The entries below contain a line with "err, I guess" and a line with "- [x] Verify mobile menu updated". Retype exactly everything from the first down to the second, both included, and nothing else.

◆ **Material for the task**
########################################

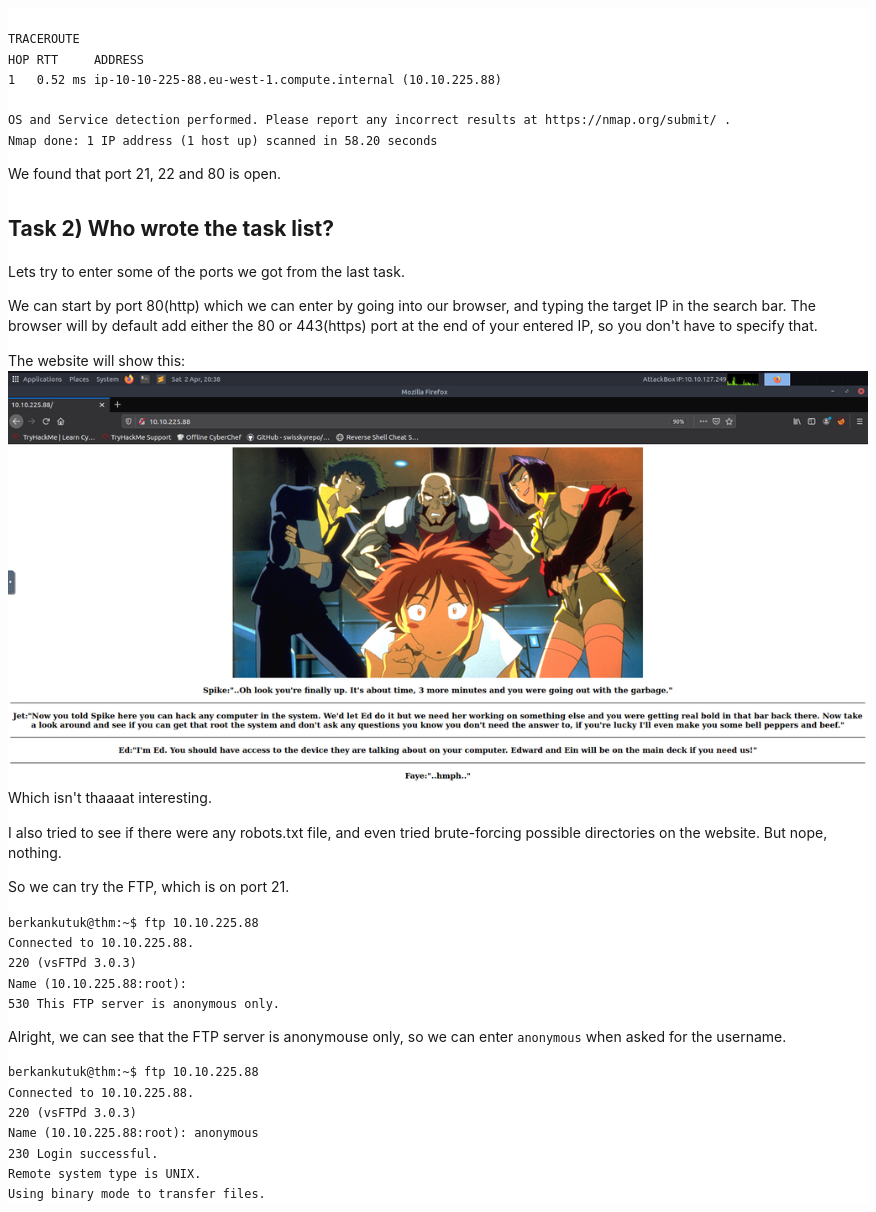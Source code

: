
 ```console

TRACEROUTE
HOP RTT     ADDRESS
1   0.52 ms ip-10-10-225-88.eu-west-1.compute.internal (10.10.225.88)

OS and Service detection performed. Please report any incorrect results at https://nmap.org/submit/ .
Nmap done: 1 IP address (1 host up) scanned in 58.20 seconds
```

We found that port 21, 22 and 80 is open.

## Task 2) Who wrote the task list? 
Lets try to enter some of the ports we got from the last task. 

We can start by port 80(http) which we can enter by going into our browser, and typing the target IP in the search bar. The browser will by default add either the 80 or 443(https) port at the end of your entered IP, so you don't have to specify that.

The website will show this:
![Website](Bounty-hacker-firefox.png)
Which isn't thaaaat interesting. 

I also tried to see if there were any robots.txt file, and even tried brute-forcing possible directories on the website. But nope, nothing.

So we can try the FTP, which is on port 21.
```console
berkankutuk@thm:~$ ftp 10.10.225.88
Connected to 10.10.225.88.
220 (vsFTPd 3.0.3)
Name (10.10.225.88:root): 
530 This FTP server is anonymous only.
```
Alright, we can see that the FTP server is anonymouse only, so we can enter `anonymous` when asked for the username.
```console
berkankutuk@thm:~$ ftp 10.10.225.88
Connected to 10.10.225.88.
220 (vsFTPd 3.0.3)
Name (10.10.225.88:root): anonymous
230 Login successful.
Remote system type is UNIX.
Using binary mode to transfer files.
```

########################################

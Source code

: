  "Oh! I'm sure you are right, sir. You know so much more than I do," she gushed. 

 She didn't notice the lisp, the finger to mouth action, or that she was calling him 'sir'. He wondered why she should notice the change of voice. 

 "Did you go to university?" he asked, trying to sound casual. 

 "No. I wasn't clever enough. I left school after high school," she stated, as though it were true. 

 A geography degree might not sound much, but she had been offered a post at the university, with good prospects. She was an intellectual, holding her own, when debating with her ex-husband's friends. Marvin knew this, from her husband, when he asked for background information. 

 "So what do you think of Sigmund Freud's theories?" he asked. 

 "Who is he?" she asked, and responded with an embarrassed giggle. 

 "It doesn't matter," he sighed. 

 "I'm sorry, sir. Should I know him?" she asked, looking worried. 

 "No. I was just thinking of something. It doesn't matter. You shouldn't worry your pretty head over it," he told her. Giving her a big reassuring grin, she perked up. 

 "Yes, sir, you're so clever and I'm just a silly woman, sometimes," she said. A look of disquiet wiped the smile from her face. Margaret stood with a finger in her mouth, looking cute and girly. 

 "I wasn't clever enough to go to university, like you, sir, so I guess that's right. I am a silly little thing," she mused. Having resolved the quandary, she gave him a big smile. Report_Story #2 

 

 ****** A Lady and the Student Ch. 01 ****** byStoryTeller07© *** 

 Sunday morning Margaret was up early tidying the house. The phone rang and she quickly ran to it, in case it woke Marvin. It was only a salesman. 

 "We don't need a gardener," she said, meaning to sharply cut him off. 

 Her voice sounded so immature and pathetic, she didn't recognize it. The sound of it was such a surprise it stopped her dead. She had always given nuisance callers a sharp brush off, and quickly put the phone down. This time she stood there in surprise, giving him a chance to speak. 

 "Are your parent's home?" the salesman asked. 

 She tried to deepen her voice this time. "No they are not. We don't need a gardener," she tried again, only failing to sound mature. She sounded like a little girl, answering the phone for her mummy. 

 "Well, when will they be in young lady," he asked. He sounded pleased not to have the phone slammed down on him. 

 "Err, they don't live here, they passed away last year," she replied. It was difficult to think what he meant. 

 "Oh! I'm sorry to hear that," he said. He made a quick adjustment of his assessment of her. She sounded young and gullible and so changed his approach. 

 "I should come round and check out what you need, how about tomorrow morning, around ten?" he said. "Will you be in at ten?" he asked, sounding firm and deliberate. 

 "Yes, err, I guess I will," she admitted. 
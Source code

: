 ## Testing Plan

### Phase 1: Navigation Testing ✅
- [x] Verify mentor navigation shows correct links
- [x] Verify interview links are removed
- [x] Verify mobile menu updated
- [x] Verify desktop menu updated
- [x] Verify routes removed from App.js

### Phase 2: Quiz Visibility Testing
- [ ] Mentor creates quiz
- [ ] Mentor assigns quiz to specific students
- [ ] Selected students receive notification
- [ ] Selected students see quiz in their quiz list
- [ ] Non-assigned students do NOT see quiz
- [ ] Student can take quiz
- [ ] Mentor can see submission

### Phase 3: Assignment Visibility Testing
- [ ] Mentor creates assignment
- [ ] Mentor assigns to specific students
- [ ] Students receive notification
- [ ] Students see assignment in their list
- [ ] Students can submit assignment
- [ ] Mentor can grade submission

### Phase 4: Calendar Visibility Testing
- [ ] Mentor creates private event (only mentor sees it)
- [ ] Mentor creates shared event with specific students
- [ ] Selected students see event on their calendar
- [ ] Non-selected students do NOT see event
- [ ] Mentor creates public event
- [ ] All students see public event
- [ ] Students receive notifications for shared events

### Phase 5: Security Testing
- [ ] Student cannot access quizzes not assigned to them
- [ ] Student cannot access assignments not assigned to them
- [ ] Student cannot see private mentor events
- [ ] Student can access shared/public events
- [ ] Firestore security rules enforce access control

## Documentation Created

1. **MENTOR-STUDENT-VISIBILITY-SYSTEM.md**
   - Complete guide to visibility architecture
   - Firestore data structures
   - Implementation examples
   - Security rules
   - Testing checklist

########################################

◆ **Exercise response**
 "Yes, err, I guess I will," she admitted. 
Source code

: ## Testing Plan

### Phase 1: Navigation Testing ✅
- [x] Verify mentor navigation shows correct links
- [x] Verify interview links are removed
- [x] Verify mobile menu updated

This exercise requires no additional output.